Copy each line from the data that has the word "subsubsection" in it.

■ ■ ■ ■

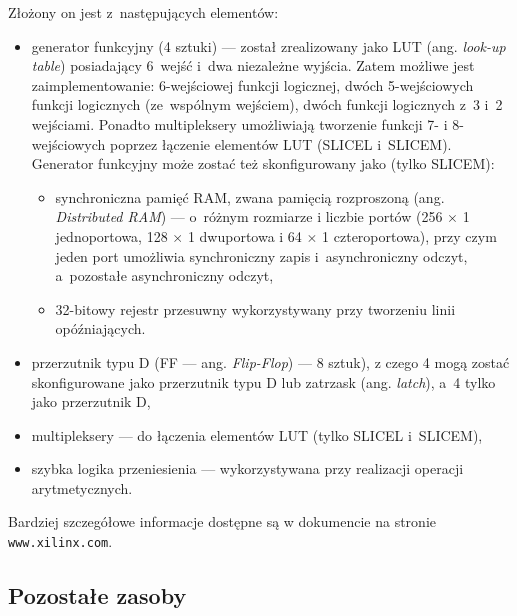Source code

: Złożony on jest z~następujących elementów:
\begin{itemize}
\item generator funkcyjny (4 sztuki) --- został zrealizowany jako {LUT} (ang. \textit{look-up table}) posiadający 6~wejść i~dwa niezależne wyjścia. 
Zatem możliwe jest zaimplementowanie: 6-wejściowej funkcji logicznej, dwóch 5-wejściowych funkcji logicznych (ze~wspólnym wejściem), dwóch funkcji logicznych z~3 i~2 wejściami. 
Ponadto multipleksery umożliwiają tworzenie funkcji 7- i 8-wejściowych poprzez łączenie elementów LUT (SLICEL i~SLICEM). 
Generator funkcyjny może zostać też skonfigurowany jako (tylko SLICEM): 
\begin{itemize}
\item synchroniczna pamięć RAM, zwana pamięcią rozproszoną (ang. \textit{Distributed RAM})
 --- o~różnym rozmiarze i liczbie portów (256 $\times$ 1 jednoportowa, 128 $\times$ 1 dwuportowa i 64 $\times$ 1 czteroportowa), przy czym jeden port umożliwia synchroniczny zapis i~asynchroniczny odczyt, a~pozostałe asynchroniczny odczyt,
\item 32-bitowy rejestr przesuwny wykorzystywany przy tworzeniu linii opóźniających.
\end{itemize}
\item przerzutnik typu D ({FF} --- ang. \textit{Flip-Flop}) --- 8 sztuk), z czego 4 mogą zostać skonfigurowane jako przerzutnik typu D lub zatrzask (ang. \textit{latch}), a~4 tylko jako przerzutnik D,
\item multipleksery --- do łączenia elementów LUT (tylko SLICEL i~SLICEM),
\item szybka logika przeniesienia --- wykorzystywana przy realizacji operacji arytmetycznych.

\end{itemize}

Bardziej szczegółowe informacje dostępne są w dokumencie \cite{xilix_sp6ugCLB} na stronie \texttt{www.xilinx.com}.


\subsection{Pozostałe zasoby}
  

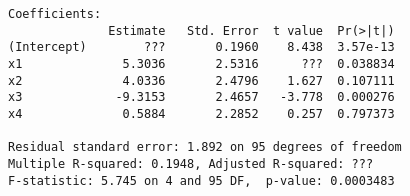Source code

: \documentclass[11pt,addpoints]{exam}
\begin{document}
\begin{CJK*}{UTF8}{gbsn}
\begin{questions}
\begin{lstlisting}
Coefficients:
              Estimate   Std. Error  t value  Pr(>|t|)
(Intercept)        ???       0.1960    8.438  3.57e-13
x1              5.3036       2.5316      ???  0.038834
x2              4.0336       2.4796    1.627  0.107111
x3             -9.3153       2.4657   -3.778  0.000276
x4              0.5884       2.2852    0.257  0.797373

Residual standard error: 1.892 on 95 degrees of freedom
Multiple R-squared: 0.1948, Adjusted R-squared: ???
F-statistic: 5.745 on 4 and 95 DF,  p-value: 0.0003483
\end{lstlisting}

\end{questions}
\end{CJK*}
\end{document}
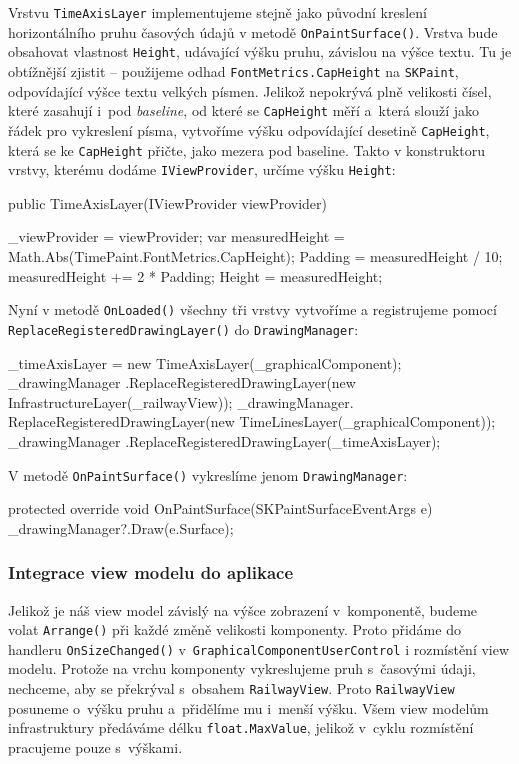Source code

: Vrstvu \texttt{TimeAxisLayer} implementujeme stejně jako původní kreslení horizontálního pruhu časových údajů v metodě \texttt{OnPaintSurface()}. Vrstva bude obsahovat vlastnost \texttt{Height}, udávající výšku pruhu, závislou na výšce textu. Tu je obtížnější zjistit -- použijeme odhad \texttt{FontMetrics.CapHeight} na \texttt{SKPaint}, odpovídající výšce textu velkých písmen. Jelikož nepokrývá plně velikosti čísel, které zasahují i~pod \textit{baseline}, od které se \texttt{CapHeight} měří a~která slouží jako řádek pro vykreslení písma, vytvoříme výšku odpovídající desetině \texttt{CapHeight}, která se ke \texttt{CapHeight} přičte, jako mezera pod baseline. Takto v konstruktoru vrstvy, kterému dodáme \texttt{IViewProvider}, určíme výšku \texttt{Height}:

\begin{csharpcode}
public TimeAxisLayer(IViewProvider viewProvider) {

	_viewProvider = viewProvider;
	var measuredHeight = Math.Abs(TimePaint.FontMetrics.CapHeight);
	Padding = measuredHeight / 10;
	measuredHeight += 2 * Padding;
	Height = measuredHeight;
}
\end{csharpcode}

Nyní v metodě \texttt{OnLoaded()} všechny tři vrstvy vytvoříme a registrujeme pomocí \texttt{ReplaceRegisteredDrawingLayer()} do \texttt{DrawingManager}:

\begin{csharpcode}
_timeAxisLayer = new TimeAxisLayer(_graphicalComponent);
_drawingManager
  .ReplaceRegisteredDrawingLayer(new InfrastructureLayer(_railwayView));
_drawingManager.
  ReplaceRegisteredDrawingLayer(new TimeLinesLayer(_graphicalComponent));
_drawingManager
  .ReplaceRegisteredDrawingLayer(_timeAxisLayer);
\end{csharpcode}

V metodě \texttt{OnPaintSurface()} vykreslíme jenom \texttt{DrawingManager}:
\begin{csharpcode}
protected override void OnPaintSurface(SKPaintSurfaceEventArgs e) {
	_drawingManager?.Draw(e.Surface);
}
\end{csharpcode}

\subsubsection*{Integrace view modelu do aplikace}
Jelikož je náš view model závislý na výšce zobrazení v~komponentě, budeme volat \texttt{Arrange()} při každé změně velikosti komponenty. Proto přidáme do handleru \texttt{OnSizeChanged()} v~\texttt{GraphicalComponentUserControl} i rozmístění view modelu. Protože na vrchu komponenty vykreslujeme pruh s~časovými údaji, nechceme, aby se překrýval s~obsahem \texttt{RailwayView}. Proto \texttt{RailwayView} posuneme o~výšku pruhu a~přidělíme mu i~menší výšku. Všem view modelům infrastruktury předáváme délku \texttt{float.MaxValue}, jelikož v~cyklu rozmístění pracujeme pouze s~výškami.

■ ■ ■ ■

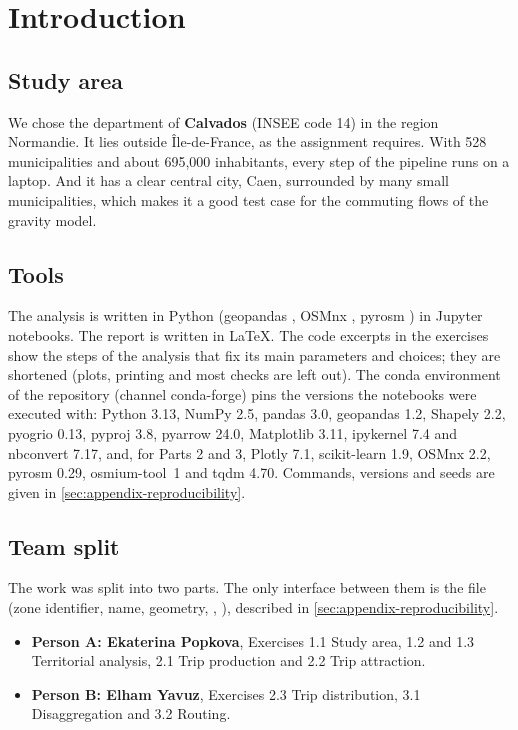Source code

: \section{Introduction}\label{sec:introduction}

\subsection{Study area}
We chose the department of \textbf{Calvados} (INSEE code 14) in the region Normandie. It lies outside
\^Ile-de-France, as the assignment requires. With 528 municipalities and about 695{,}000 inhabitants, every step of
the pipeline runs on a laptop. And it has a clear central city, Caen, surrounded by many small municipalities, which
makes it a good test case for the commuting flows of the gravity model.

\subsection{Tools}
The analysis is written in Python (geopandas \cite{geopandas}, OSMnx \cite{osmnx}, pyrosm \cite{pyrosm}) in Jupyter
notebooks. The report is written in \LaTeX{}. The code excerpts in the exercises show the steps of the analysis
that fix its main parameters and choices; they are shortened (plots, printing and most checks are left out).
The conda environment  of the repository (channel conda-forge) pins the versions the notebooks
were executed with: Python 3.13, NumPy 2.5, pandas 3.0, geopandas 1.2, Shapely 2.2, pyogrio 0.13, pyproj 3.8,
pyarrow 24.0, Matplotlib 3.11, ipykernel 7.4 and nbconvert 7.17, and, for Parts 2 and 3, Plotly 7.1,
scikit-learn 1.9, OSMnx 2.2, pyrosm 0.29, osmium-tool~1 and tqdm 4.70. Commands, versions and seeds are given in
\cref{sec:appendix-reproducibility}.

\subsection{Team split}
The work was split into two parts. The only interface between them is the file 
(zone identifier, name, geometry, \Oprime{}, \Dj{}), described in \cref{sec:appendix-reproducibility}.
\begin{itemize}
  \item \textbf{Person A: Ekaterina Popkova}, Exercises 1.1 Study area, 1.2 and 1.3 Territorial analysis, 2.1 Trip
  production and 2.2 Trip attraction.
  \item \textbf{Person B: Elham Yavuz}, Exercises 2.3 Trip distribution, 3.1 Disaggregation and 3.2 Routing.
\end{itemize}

■ ■ ■ ■

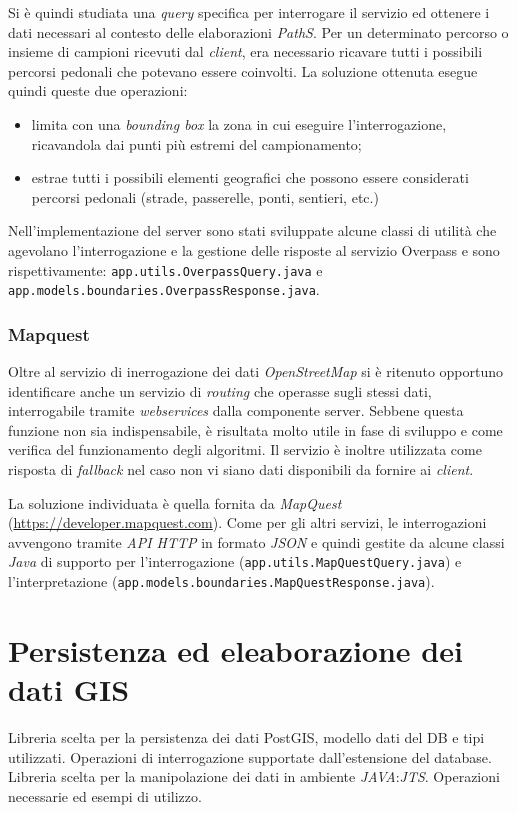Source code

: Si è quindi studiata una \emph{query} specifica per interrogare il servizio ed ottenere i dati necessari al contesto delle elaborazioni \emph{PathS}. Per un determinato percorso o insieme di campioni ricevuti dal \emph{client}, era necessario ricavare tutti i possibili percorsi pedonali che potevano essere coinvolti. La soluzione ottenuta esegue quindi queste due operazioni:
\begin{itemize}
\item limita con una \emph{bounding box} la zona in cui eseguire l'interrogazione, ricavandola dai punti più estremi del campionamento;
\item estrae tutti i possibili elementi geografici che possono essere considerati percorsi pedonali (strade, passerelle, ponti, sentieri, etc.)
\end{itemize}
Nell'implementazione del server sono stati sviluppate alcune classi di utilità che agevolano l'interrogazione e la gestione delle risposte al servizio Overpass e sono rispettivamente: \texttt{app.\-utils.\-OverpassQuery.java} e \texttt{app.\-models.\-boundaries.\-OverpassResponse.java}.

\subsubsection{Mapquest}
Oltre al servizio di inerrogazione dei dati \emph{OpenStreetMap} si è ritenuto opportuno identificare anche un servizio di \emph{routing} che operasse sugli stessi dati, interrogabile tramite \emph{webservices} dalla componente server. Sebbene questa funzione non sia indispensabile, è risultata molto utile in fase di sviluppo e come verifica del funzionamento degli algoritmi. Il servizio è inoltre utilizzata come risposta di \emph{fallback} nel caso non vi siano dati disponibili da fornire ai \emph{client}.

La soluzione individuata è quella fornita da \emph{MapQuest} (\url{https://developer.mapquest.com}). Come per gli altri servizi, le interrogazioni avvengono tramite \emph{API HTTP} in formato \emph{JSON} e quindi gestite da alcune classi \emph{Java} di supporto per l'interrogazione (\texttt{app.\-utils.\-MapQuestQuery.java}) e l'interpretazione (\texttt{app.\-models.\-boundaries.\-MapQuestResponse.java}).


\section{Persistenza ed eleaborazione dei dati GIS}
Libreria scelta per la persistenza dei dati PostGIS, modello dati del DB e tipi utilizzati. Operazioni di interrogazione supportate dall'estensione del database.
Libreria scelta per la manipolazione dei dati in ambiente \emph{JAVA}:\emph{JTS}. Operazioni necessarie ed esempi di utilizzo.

■ ■ ■ ■

» **Solution**
\subsubsection*{Integrace view modelu do aplikace}
\subsubsection{Mapquest}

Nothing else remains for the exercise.